F. Sherwood Rowland, Chemist, died at 84 in March. Rowland was groundbreaking researcher who was recognized by the 1995 Nobel Prize in chemistry. In 1974 he and his team discovered that chlorinated fluorocarbons, or CFCs, were damaging the ozone layer. The findings were met with skepticism by the scientific community. Rowland did not shrink from speaking out on the potentially catastrophic consequences of ozone depletion, and he strongly advised politicians and activists to push for a ban on CFCs. Today's discussions of climate change could use more voices like his.
Jack Tramiel died at 83 in April. Tramiel founded Commodore International and in 1982 released the Commodore 64. The little home computer became one of the most popular of all time, selling nearly 17 million units between 1982 and 1994. Born 1928 to a Jewish family in Lodz, Poland, he survived Auschwitz concentration camp and in 1947 emigrated to the U.S. Tramiel claimed that after surviving the Holocaust he could survive just about anything. He purchased chip manufacturer MOS Technology and Atari Corp. from Time Warner Communications.
Sam Porcello was the food scientist who died at 76 in May. Known as “Mr. Oreo,” the 34-year Nabisco veteran held five patents directly related to the Oreo, with the most famous being for the crème filling. As a member of the Nabisco R&D team he was really considered an expert on cocoa, but Porcello also created healthy snacks, including Snackwells products.
Sally Ride, Ph.D., Educator, Astronaut and Physicist died July 23, 2012 at the age of 61, following a 17-month battle with pancreatic cancer. beat out 1,000 other applicants for a spot in the National Aeronautics and Space Administration's (NASA) astronaut program. She went through the program’s rigorous training program and got her chance to go into space and the record books in 1983. After NASA, Sally Ride became the director of the California Space Institute at the University of California, San Diego, as well as a professor of physics at the school in 1989. In 2001, she started her own company to create educational programs and products known as Sally Ride Science to help inspire girls and young women to pursue their interests in science and math.

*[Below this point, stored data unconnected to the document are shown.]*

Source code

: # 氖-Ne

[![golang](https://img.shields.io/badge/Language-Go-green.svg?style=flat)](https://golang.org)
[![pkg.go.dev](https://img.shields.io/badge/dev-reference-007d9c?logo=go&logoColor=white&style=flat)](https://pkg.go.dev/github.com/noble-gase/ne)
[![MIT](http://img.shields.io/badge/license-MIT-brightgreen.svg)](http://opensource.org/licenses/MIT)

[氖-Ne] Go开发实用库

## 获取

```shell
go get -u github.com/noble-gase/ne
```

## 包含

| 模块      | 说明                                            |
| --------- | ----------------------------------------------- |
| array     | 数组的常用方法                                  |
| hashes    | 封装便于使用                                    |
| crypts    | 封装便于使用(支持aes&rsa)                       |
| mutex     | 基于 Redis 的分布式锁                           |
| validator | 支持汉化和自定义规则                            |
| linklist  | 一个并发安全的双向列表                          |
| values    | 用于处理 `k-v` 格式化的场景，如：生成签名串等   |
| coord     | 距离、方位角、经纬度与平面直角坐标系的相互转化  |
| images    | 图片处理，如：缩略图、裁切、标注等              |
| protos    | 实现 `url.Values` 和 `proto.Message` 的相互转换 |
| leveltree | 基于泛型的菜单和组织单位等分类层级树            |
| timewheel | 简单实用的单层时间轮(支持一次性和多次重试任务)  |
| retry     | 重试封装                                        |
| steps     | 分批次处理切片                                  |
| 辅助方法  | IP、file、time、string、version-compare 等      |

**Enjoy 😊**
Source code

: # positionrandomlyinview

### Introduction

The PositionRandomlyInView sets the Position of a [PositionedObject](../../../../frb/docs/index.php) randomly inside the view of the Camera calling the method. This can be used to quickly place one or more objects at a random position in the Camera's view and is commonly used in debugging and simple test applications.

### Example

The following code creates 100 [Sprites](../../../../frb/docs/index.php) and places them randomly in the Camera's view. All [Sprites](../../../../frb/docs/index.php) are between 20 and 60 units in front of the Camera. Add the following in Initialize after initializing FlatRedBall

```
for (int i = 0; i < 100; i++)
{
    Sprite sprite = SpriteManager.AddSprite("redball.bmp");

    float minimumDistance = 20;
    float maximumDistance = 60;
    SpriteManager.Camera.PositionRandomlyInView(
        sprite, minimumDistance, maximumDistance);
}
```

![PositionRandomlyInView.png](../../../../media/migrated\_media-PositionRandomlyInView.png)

Ride received many honors, including the NASA Space Flight Medal and the NCAA’s Theodore Roosevelt Award. She was also inducted into the National Women’s Hall of Fame and the Astronaut Hall of Fame. Although Sally Ride never publicly stated that she was a lesbian, her official obituary states she was in a 27-year relationship with Dr. Tam O’Shaughnessy, a woman. She will always be remembered as a pioneering astronaut who went where no other woman had gone before.
Robert Ledley, the inventor of the full-body CT scanner, died at age 86 in July. Ledley’s first career was as a dentist, but later became a biomedical researcher. He is credited as a pioneer in the use of computers in the healthcare field. Ledley founded the nonprofit National Biomedical Research Foundation in 1960 to promote the use of computers in biomedicine. His work was recognized with introduction into the National Inventors Hall of Fame in 1990 and with a National Medal of Technology in 1997.
William Moggridge died in September at age 69. In the late 1970s while with a company called Grid Systems Moggridge came up with the clamshell design used for laptop computers. The $8K, 12-pound device, quite portable for its time, gained prominence through NASA and military use. One of Moggridge’s claims to fame was coining the term “interaction design,” referring to the common sense idea that software and hardware should fit people’s needs. “If there’s a simple, easy principle that binds everything together, it’s probably about starting with the people.”
Norman “Joe” Woodland created the bar code (along with Bernard “Bob” Silver) while at Drexel University. He died in December at age 91. He used his knowledge of Morse Code to come up with a technology that is used five billion times every day. In 1992, Woodland received the National Medal of Technology, and in a more modern tribute to Woodland and Silver’s work, Google introduced a Google Doodle atop its search page in 2009 recognizing the 57th anniversary of the patent.